1. - La FER, puis l’AJS (OCI) nous ont habitué à une pratique qu’on peut qualifier de fascisante dans un sens nouveau : à savoir la domination d’un groupe militaire bien organisé sur des adhérents passifs sinon inexistants et la suppression, quand ils le peuvent, de tous ceux qui n’adhèrent pas a ce qui a été décidé par l’AJS (OCI)
2. - Le terme de "service d’ordre" est révélateur de leurs fonctions (mais il ne s’agit pas seulement ici de l’OCI) : il ne s’agit pas d’assurer la sécurité des participants à une intervention ou à une manifestation ou à une interven­tion, mais de garantir le bon déroule­ment des "opérations" tout en répri­mant les velléités de violence générale­ment justifiées de ceux qui ne consi­dèrent pas les manifestations comme une procession religieuse. Les services d’ordre cognent ainsi contre tous ceux qui en veulent pour disparaitre quand les flics se manifestent.

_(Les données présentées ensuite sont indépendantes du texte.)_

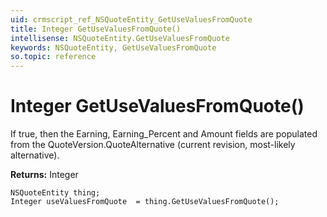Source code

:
 ```yaml
---
uid: crmscript_ref_NSQuoteEntity_GetUseValuesFromQuote
title: Integer GetUseValuesFromQuote()
intellisense: NSQuoteEntity.GetUseValuesFromQuote
keywords: NSQuoteEntity, GetUseValuesFromQuote
so.topic: reference
---
```


# Integer GetUseValuesFromQuote()

If true, then the Earning, Earning_Percent and Amount fields are populated from the QuoteVersion.QuoteAlternative (current revision, most-likely alternative).

**Returns:** Integer

```crmscript
NSQuoteEntity thing;
Integer useValuesFromQuote  = thing.GetUseValuesFromQuote();
```

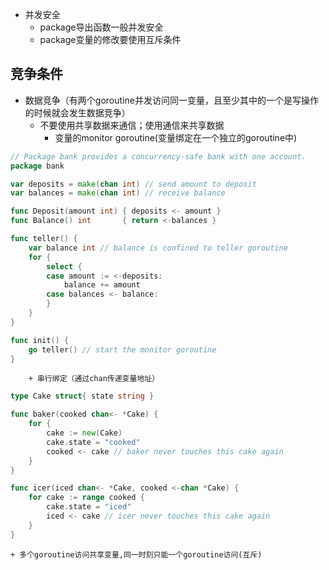 

+ 并发安全  
    + package导出函数一般并发安全
    + package变量的修改要使用互斥条件

## 竞争条件
+ 数据竞争（有两个goroutine并发访问同一变量，且至少其中的一个是写操作的时候就会发生数据竞争）
    + 不要使用共享数据来通信；使用通信来共享数据
        + 变量的monitor goroutine(变量绑定在一个独立的goroutine中)
```go
// Package bank provides a concurrency-safe bank with one account.
package bank

var deposits = make(chan int) // send amount to deposit
var balances = make(chan int) // receive balance

func Deposit(amount int) { deposits <- amount }
func Balance() int       { return <-balances }

func teller() {
    var balance int // balance is confined to teller goroutine
    for {
        select {
        case amount := <-deposits:
            balance += amount
        case balances <- balance:
        }
    }
}

func init() {
    go teller() // start the monitor goroutine
}
```
        + 串行绑定（通过chan传递变量地址）
```go
type Cake struct{ state string }

func baker(cooked chan<- *Cake) {
    for {
        cake := new(Cake)
        cake.state = "cooked"
        cooked <- cake // baker never touches this cake again
    }
}

func icer(iced chan<- *Cake, cooked <-chan *Cake) {
    for cake := range cooked {
        cake.state = "iced"
        iced <- cake // icer never touches this cake again
    }
}

```
    + 多个goroutine访问共享变量,同一时刻只能一个goroutine访问(互斥)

3. - Lors de la manifestation qui était arrêtée à la hauteur du Pont Sully près de la Halles aux Vins (Jussieu) l’AJS a cru bon d’agresser des cama­rades ; le même jour les mêmes cama­rades ont jugé que le fascisme "de gauche" n’avait rien à envier à son ho­monyme de droite. Il ne s’agit pas là d’un dévoiement de la violence, d’une confusion entre objectifs réels et cibles de compensation, mais de la consé­quence du constat suivant : nous refu­sons les fascistes de tout poil, surtout lorsqu’ils ont la prétention de faire partie du mouvement révolutionnaire.
4. - C’est uniquement parce que le service de maintenance de l’AJS avait cru bon de nous agresser que nos ca­marades ont décidé de leur appliquer les mêmes méthodes : puisqu’ils nous rentraient dedans ; leur rentrer dedans à notre tour.
5. - Reste posée la question des SO ? Sommes nous contre tous les SO ? Non. Autant il est correct d’assurer à des manifestants démunis une pro­tection contre les agressions tant des flics que des fascistes ou des provoca­teurs éventuels ce qui impliquerait un service de protection avec les réserves politiques qu’il convient d’émettre ; autant il faut dénoncer les services d’ordre de leurs organisations respectives, de bousiller tout ce qui leur échappe et de substituer à la réalité le cassage de gueule.